**What this task involves**
Return every line from the records below with the string "real".

**Source texts of formatted documents**
++++++++++++++++++++

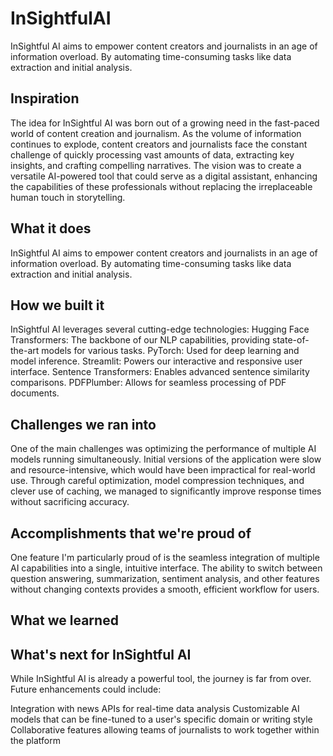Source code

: # InSightfulAI
InSightful AI aims to empower content creators and journalists in an age of information overload. By automating time-consuming tasks like data extraction and initial analysis.


## Inspiration
The idea for InSightful AI was born out of a growing need in the fast-paced world of content creation and journalism. As the volume of information continues to explode, content creators and journalists face the constant challenge of quickly processing vast amounts of data, extracting key insights, and crafting compelling narratives. The vision was to create a versatile AI-powered tool that could serve as a digital assistant, enhancing the capabilities of these professionals without replacing the irreplaceable human touch in storytelling.
## What it does
InSightful AI aims to empower content creators and journalists in an age of information overload. By automating time-consuming tasks like data extraction and initial analysis.

## How we built it
InSightful AI leverages several cutting-edge technologies:
Hugging Face Transformers: The backbone of our NLP capabilities, providing state-of-the-art models for various tasks.
PyTorch: Used for deep learning and model inference.
Streamlit: Powers our interactive and responsive user interface.
Sentence Transformers: Enables advanced sentence similarity comparisons.
PDFPlumber: Allows for seamless processing of PDF documents.

## Challenges we ran into
One of the main challenges was optimizing the performance of multiple AI models running simultaneously. Initial versions of the application were slow and resource-intensive, which would have been impractical for real-world use. Through careful optimization, model compression techniques, and clever use of caching, we managed to significantly improve response times without sacrificing accuracy.

## Accomplishments that we're proud of
One feature I'm particularly proud of is the seamless integration of multiple AI capabilities into a single, intuitive interface. The ability to switch between question answering, summarization, sentiment analysis, and other features without changing contexts provides a smooth, efficient workflow for users.

## What we learned

## What's next for InSightful AI
While InSightful AI is already a powerful tool, the journey is far from over. Future enhancements could include:

Integration with news APIs for real-time data analysis
Customizable AI models that can be fine-tuned to a user's specific domain or writing style
Collaborative features allowing teams of journalists to work together within the platform
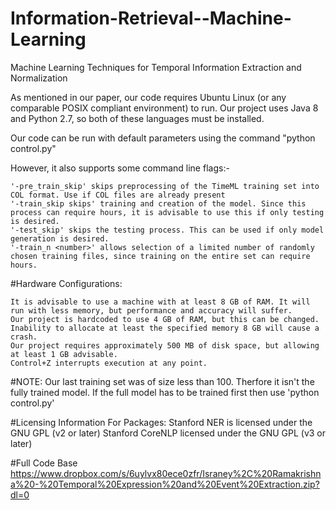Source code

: 
# Information-Retrieval--Machine-Learning
Machine Learning Techniques for Temporal Information Extraction and Normalization

As mentioned in our paper, our code requires Ubuntu Linux (or any comparable POSIX compliant environment) to run. Our project uses Java 8 and Python 2.7, so both of these languages must be installed.

Our code can be run with default parameters using the command "python control.py"

However, it also supports some command line flags:-

	'-pre_train_skip' skips preprocessing of the TimeML training set into COL format. Use if COL files are already present
	'-train_skip skips' training and creation of the model. Since this process can require hours, it is advisable to use this if only testing is desired.
	'-test_skip' skips the testing process. This can be used if only model generation is desired.
	'-train_n <number>' allows selection of a limited number of randomly chosen training files, since training on the entire set can require hours.

#Hardware Configurations:

	It is advisable to use a machine with at least 8 GB of RAM. It will run with less memory, but performance and accuracy will suffer.	
	Our project is hardcoded to use 4 GB of RAM, but this can be changed. Inability to allocate at least the specified memory 8 GB will cause a crash.
	Our project requires approximately 500 MB of disk space, but allowing at least 1 GB advisable.
	Control+Z interrupts execution at any point.

#NOTE:
Our last training set was of size less than 100. Therfore it isn't the fully trained model. If the full model has to be trained first then use 'python control.py'

#Licensing Information For Packages: 
	Stanford NER is licensed under the GNU GPL (v2 or later)
	Stanford CoreNLP licensed under the GNU GPL (v3 or later)

#Full Code Base
	https://www.dropbox.com/s/6uylvx80ece0zfr/Israney%2C%20Ramakrishna%20-%20Temporal%20Expression%20and%20Event%20Extraction.zip?dl=0



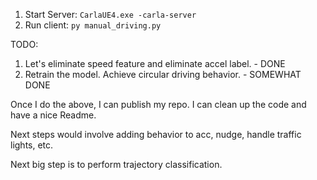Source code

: 1. Start Server: `CarlaUE4.exe -carla-server`
2. Run client: `py manual_driving.py`

TODO:
1. Let's eliminate speed feature and eliminate accel label. - DONE
2. Retrain the model. Achieve circular driving behavior. - SOMEWHAT DONE

Once I do the above, I can publish my repo.
I can clean up the code and have a nice Readme.

Next steps would involve adding behavior to acc, nudge, handle traffic lights, etc.

Next big step is to perform trajectory classification.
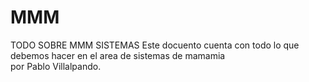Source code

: # MMM
TODO SOBRE MMM SISTEMAS
Este docuento cuenta con todo lo que debemos hacer en el area de sistemas de mamamia 
<br>por Pablo Villalpando.
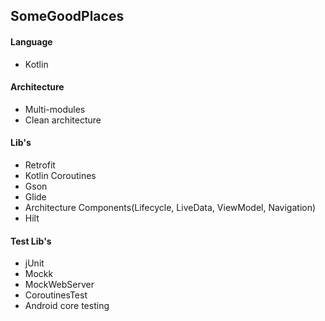 ## SomeGoodPlaces

#### Language
 - Kotlin

#### Architecture
- Multi-modules
- Clean architecture

#### Lib's
- Retrofit
- Kotlin Coroutines
- Gson
- Glide
- Architecture Components(Lifecycle, LiveData, ViewModel, Navigation)
- Hilt

#### Test Lib's
- jUnit
- Mockk
- MockWebServer
- CoroutinesTest
- Android core testing
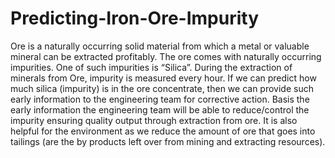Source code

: # Predicting-Iron-Ore-Impurity
Ore is a naturally occurring solid material from which a metal or valuable mineral can be extracted profitably. The ore comes with naturally occurring impurities. One of such impurities is “Silica”.   During the extraction of minerals from Ore, impurity is measured every hour. If we can predict how much silica (impurity) is in the ore concentrate, then we can provide such early information to the engineering team for corrective action.   Basis the early information the engineering team will be able to reduce/control the impurity ensuring quality output through extraction from ore. It is also helpful for the environment as we reduce the amount of ore that goes into tailings (are the by products left over from mining and extracting resources).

++++++++++++++++++++

**Written reply**
One of the main challenges was optimizing the performance of multiple AI models running simultaneously. Initial versions of the application were slow and resource-intensive, which would have been impractical for real-world use. Through careful optimization, model compression techniques, and clever use of caching, we managed to significantly improve response times without sacrificing accuracy.
Integration with news APIs for real-time data analysis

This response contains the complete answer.